Recorded information:
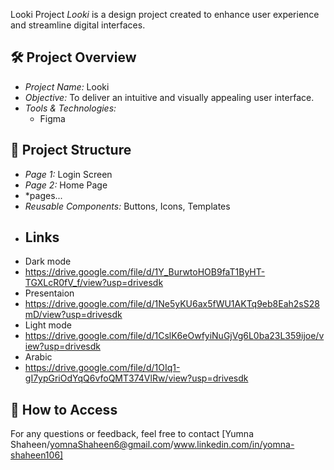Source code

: Looki Project
*Looki* is a design project created to enhance user experience and streamline digital interfaces.
## 🛠 Project Overview
- *Project Name:* Looki
- *Objective:* To deliver an intuitive and visually appealing user interface.
- *Tools & Technologies:*
  - Figma
## 📂 Project Structure
- *Page 1:* Login Screen
- *Page 2:* Home Page
- *pages...
- *Reusable Components:* Buttons, Icons, Templates
- ## Links
- Dark mode
- https://drive.google.com/file/d/1Y_BurwtoHOB9faT1ByHT-TGXLcR0fV_f/view?usp=drivesdk
- Presentaion
- https://drive.google.com/file/d/1Ne5yKU6ax5fWU1AKTq9eb8Eah2sS28mD/view?usp=drivesdk
- Light mode
- https://drive.google.com/file/d/1CslK6eOwfyiNuGjVg6L0ba23L359ijoe/view?usp=drivesdk
- Arabic
- https://drive.google.com/file/d/1OIq1-gI7ypGriOdYqQ6vfoQMT374VlRw/view?usp=drivesdk 

## 🔗 How to Access
For any questions or feedback, feel free to contact [Yumna Shaheen/yomnaShaheen6@gmail.com/www.linkedin.com/in/yomna-shaheen106]
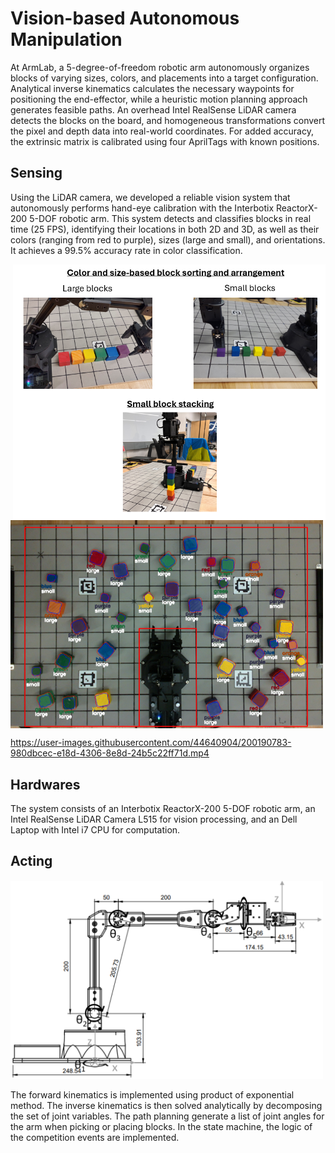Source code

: # Vision-based Autonomous Manipulation

At ArmLab, a 5-degree-of-freedom robotic arm autonomously organizes blocks of varying sizes, colors, and placements into a target configuration. Analytical inverse kinematics calculates the necessary waypoints for positioning the end-effector, while a heuristic motion planning approach generates feasible paths. An overhead Intel RealSense LiDAR camera detects the blocks on the board, and homogeneous transformations convert the pixel and depth data into real-world coordinates. For added accuracy, the extrinsic matrix is calibrated using four AprilTags with known positions.

## Sensing

Using the LiDAR camera, we developed a reliable vision system that autonomously performs hand-eye calibration with the Interbotix ReactorX-200 5-DOF robotic arm. This system detects and classifies blocks in real time (25 FPS), identifying their locations in both 2D and 3D, as well as their colors (ranging from red to purple), sizes (large and small), and orientations. It achieves a 99.5% accuracy rate in color classification.

<div style="overflow: hidden;">
  <img src="config/image.png" width="500" style="float: right; margin-left: 10px;">
  <img src="config/block_detection.png" width="500" style="float: left; margin-right: 10px;">
</div>






https://user-images.githubusercontent.com/44640904/200190783-980dbcec-e18d-4306-8e8d-24b5c22ff71d.mp4


## Hardwares

The system consists of an Interbotix ReactorX-200 5-DOF robotic arm, an Intel RealSense LiDAR Camera L515 for vision processing, and an Dell Laptop with Intel i7 CPU for computation.


## Acting

<img src="config/rest_config.png" width="500">

The forward kinematics is implemented using product of exponential method. The inverse kinematics is then solved analytically by decomposing the
set of joint variables. The path planning generate a list of joint angles for the arm when picking or placing blocks. In the state machine, the logic of the competition events are implemented.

Problem description: Which of the lines above contain "LiDAR"? Return them all.

Task output:
At ArmLab, a 5-degree-of-freedom robotic arm autonomously organizes blocks of varying sizes, colors, and placements into a target configuration. Analytical inverse kinematics calculates the necessary waypoints for positioning the end-effector, while a heuristic motion planning approach generates feasible paths. An overhead Intel RealSense LiDAR camera detects the blocks on the board, and homogeneous transformations convert the pixel and depth data into real-world coordinates. For added accuracy, the extrinsic matrix is calibrated using four AprilTags with known positions.
Using the LiDAR camera, we developed a reliable vision system that autonomously performs hand-eye calibration with the Interbotix ReactorX-200 5-DOF robotic arm. This system detects and classifies blocks in real time (25 FPS), identifying their locations in both 2D and 3D, as well as their colors (ranging from red to purple), sizes (large and small), and orientations. It achieves a 99.5% accuracy rate in color classification.
The system consists of an Interbotix ReactorX-200 5-DOF robotic arm, an Intel RealSense LiDAR Camera L515 for vision processing, and an Dell Laptop with Intel i7 CPU for computation.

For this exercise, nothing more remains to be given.